**YOUR INSTRUCTIONS**
Beginning at the first line of the data, print each line exactly, stopping after the line that contains "### **Enterprise Readiness**".

Collected data
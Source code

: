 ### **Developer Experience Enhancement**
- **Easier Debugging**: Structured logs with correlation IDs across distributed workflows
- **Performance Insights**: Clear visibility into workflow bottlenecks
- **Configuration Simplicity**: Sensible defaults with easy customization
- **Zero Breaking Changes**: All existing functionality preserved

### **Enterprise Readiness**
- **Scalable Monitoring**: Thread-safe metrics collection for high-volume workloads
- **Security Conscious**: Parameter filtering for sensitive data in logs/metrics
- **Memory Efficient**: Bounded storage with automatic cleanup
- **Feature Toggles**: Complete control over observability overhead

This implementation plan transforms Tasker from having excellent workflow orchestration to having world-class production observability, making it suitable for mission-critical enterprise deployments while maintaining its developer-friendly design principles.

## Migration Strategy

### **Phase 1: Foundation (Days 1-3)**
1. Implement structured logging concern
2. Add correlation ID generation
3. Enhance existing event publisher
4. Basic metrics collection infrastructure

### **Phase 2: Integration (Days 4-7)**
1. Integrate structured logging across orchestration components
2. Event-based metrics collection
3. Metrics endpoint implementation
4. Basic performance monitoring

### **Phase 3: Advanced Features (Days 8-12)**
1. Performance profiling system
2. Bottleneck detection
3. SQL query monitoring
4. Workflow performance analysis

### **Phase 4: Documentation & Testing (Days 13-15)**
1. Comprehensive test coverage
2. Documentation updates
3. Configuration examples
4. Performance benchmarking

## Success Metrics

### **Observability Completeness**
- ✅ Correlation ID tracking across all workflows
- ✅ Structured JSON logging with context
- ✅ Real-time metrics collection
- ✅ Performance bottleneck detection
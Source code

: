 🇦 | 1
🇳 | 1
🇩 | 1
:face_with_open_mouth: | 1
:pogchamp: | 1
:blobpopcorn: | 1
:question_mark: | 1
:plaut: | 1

**YOUR RESPONSE**
Source code

: ### **Developer Experience Enhancement**
- **Easier Debugging**: Structured logs with correlation IDs across distributed workflows
- **Performance Insights**: Clear visibility into workflow bottlenecks
- **Configuration Simplicity**: Sensible defaults with easy customization
- **Zero Breaking Changes**: All existing functionality preserved

### **Enterprise Readiness**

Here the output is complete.